Oliver Blume’s final quarterly report as Porsche CEO was never likely to be a rosy one. His decade-long stint has seen some remarkable highs, but his departure will be remembered for the slump that the firm now finds itself in. Fitting then that he left the bringing of bad news to CFO Dr Jochen Breckner, who was at least able to point to sales revenue of more than 26 billion euros in the first nine months of 2025. Unfortunately, the manufacturer’s operating profit slumped to just 40 million euros - a 99 per cent decrease on the 4.35 billon euros it made in the same period last year.
Good news was hard to find. Its net cash flow is healthy enough (suggesting ongoing resilience, Porsche says) and it delivered a record amount of cars to the US (presumably due to buyers pre-empting tariffs earlier in the year). But its return on sales plunged from 14.1 per cent in 2024 to 0.2 per cent for the year to date, thanks to the ongoing perfect storm of the Chinese market slump, pressure on US prices since August and the ‘one-off’ effect of delaying or walking back its EV strategy. Earlier on Friday, analysts had suggested to Reuters that a third quarter operating loss of 611 million euros might be expected; in fact, it stood at 966 million.

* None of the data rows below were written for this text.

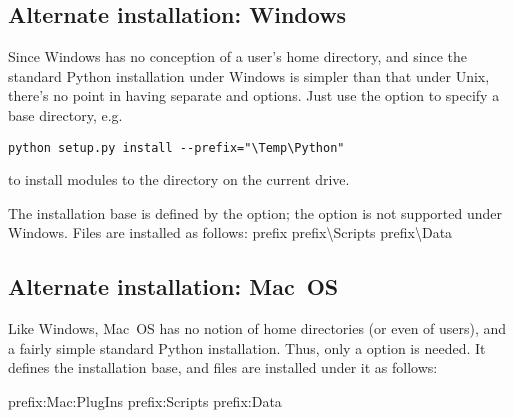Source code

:\documentclass{howto}
\begin{document}
\subsection{Alternate installation: Windows}
\label{sec:alt-windows}

Since Windows has no conception of a user's home directory, and since
the standard Python installation under Windows is simpler than that
under Unix, there's no point in having separate  and
 options.  Just use the  option to specify
a base directory, e.g.
\begin{verbatim}
python setup.py install --prefix="\Temp\Python"
\end{verbatim}
to install modules to the  directory on the current
drive.

The installation base is defined by the  option; the
 option is not supported under Windows.  Files are
installed as follows:
              {prefix}{}
              {prefix}{\textbackslash{}Scripts}
              {prefix}{\textbackslash{}Data}


\subsection{Alternate installation: Mac~OS}
\label{sec:alt-macos}

Like Windows, Mac~OS has no notion of home directories (or even of
users), and a fairly simple standard Python installation.  Thus, only a
 option is needed.  It defines the installation base, and 
files are installed under it as follows:


              {prefix}{:Mac:PlugIns}
              {prefix}{:Scripts}
              {prefix}{:Data}

\end{document}
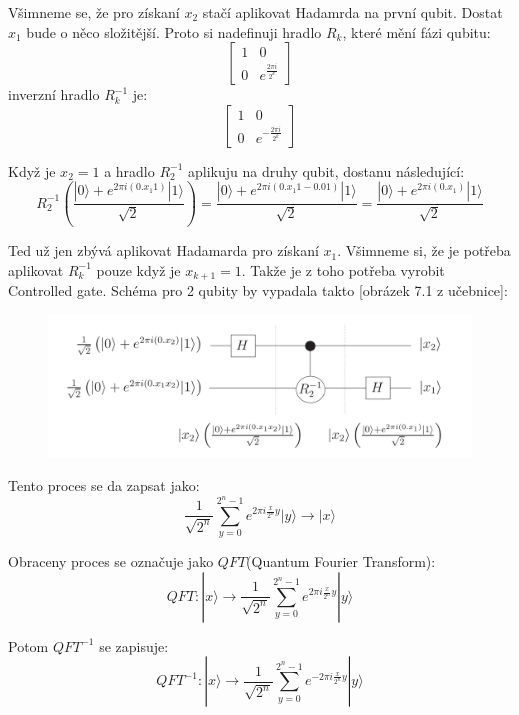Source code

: \documentclass[11pt]{article}
\begin{document}
\par Všimneme se, že pro získaní $x_2$ stačí aplikovat Hadamrda na první qubit.
Dostat $x_1$ bude o něco složitější.
Proto si nadefinuji hradlo $R_k$, které mění fázi qubitu:
$$
    \begin{bmatrix}
        1 & 0                       \\
        0 & e^{\frac{2 \pi i}{2^k}}
    \end{bmatrix}
$$
inverzní hradlo $R_k^{-1}$ je:
$$
    \begin{bmatrix}
        1 & 0                        \\
        0 & e^{-\frac{2 \pi i}{2^k}}
    \end{bmatrix}
$$
\par Když je $x_2 = 1$ a hradlo $R_2^{-1}$ aplikuju na druhy qubit, dostanu následující:
$$
    R_2^{-1}\left(\frac{|0\rangle + e^{2\pi i (0.x_1 1)}|1\rangle}{\sqrt{2}}\right) =
    \frac{|0\rangle + e^{2\pi i (0.x_1 1 - 0.01)}|1\rangle}{\sqrt{2}} =
    \frac{|0\rangle + e^{2\pi i (0.x_1)}|1\rangle}{\sqrt{2}}
$$
\par Ted už jen zbývá aplikovat Hadamarda pro získaní $x_1$.
Všimneme si, že je potřeba aplikovat $R_k^{-1}$ pouze když je $x_{k + 1} = 1$.
Takže je z toho potřeba vyrobit Controlled gate.
Schéma pro 2 qubity by vypadala takto
    [obrázek 7.1 z učebnice]:
\begin{figure}[H]
    \includegraphics[scale=.6]{phase_estimation}
    \centering
\end{figure}
\par Tento proces se da zapsat jako:
$$\frac{1}{\sqrt{2^n}}\displaystyle\sum_{y=0}^{2^n - 1} e^{2\pi i \frac{x}{2^n} y}|y\rangle \to |x\rangle$$
\par Obraceny proces se označuje jako $QFT$(Quantum Fourier Transform):
$$QFT:|x\rangle \to \frac{1}{\sqrt{2^n}}\displaystyle\sum_{y=0}^{2^n - 1} e^{2\pi i \frac{x}{2^n} y}|y\rangle$$
\par Potom $QFT^{-1}$ se zapisuje:
$$QFT^{-1}:|x\rangle \to \frac{1}{\sqrt{2^n}}\displaystyle\sum_{y=0}^{2^n - 1} e^{-2\pi i \frac{x}{2^n} y}|y\rangle$$
\end{document}

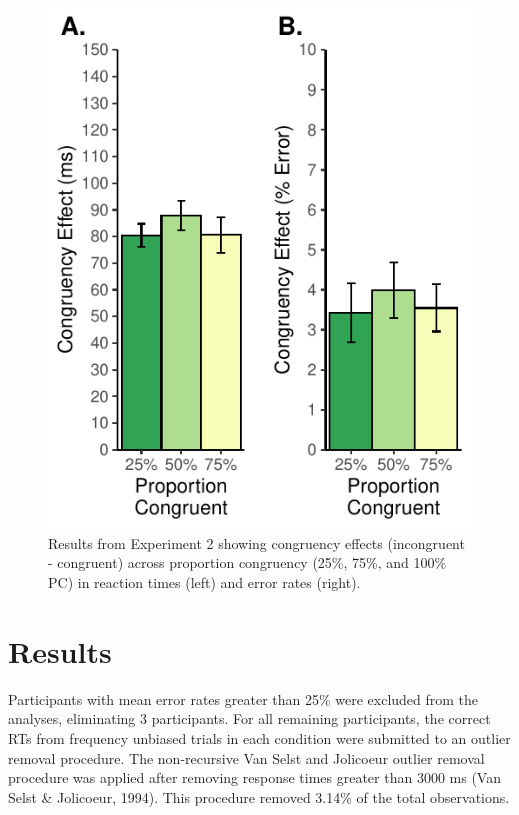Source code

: \documentclass[english,,man,floatsintext]{apa6}
\begin{document}
\begin{figure}
\centering
\includegraphics{manuscript_files/figure-latex/figure3-1.pdf}
\caption{\label{fig:figure3}Results from Experiment 2 showing congruency effects (incongruent - congruent) across proportion congruency (25\%, 75\%, and 100\% PC) in reaction times (left) and error rates (right).}
\end{figure}



\hypertarget{results-1}{%
\section{Results}\label{results-1}}

Participants with mean error rates greater than 25\% were excluded from the analyses, eliminating 3 participants. For all remaining participants, the correct RTs from frequency unbiased trials in each condition were submitted to an outlier removal procedure. The non-recursive Van Selst and Jolicoeur outlier removal procedure was applied after removing response times greater than 3000 ms (Van Selst \& Jolicoeur, 1994). This procedure removed 3.14\% of the total observations.
\end{document}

“This year's results reflect the impact of our strategic realignment. However, these measures are essential. We are consciously accepting temporarily weaker financial figures in order to strengthen Porsche's resilience and profitability in the long term,” noted Breckner. “We expect 2025 to be the trough that precedes a noticeable improvement for Porsche from 2026 onwards. Our goal is to sharpen our brand and make our products even more individual, exclusive and desirable.
Quite some challenge for Blume’s successor, former McLaren CEO Michael Leiters, who is due to officially take charge in January. He will be expected to oversee not only a restructuring programme that requires job losses, but also (re)navigate Porsche’s eventual path to electrification - which will require a deft touch in the face of lower than expected demand. While still at McLaren, Leiters was adamant that the case for battery power was unconvincing when it came to mid-engined supercars; at Porsche, a more nuanced approach will obviously be required.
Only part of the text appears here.